%%

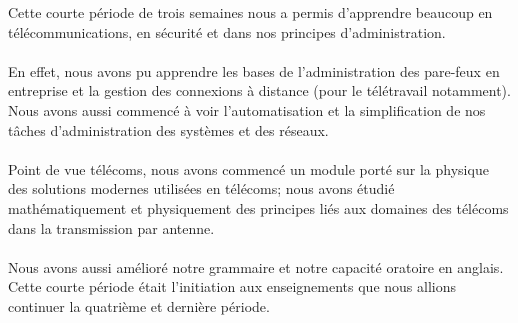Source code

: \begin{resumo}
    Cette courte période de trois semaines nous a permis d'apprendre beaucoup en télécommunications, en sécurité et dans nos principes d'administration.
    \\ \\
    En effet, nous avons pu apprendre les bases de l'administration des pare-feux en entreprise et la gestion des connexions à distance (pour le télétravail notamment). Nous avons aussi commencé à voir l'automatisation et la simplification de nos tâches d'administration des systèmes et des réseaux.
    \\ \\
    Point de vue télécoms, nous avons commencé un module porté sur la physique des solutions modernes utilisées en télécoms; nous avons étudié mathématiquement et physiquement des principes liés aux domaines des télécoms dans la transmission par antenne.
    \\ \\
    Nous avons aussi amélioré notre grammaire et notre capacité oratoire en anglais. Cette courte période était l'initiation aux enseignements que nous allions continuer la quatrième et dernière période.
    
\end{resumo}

%%
%%

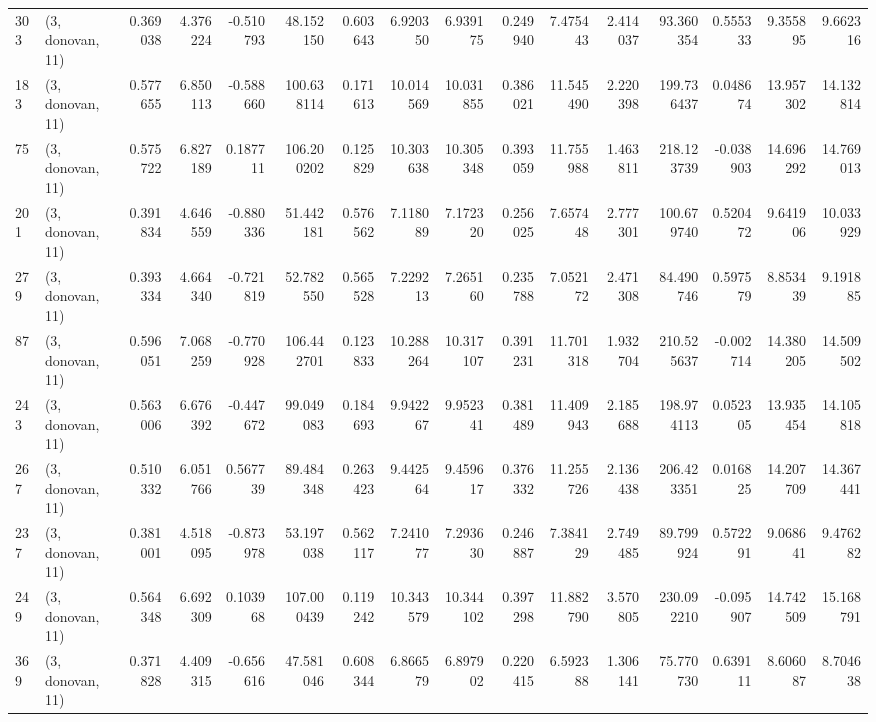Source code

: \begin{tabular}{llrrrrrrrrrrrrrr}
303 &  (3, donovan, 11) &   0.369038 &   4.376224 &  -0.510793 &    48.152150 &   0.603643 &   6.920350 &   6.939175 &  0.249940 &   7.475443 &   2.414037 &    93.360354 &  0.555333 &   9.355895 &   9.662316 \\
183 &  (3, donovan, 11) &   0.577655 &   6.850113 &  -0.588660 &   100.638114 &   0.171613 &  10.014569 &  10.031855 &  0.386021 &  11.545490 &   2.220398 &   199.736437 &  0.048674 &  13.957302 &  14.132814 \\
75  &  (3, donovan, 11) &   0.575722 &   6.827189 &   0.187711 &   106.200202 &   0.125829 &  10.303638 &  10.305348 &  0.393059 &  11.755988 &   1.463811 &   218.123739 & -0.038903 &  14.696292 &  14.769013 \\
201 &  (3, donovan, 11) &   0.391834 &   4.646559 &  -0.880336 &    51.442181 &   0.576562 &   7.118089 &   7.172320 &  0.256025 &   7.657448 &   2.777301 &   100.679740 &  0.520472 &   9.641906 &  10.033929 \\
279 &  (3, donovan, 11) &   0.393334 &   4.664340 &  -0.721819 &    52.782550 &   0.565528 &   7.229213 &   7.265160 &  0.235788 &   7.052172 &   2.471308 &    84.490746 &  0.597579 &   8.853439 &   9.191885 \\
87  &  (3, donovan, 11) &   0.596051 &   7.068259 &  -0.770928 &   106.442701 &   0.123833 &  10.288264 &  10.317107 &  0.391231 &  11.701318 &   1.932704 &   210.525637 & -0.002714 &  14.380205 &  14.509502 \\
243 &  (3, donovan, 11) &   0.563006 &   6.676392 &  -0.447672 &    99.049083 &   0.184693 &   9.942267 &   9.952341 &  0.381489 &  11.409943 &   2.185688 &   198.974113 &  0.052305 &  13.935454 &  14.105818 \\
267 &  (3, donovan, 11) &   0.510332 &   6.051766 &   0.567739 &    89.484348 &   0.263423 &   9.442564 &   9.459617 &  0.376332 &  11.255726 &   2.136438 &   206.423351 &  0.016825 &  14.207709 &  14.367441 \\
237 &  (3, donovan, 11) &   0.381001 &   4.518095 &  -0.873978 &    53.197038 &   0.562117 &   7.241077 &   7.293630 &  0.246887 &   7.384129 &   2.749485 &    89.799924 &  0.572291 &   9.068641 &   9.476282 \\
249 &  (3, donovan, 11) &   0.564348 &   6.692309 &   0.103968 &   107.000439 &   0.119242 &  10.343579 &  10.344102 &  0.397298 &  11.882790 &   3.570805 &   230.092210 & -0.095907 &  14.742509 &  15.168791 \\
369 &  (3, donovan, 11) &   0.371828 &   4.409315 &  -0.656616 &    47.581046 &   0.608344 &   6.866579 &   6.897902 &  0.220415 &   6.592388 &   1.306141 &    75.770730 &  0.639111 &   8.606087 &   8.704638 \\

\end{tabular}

%%

[TASK TO CARRY OUT] Search the listing above for the string "période" and return each line it appears on.

[TASK SOLUTION]
    Cette courte période de trois semaines nous a permis d'apprendre beaucoup en télécommunications, en sécurité et dans nos principes d'administration.
    Nous avons aussi amélioré notre grammaire et notre capacité oratoire en anglais. Cette courte période était l'initiation aux enseignements que nous allions continuer la quatrième et dernière période.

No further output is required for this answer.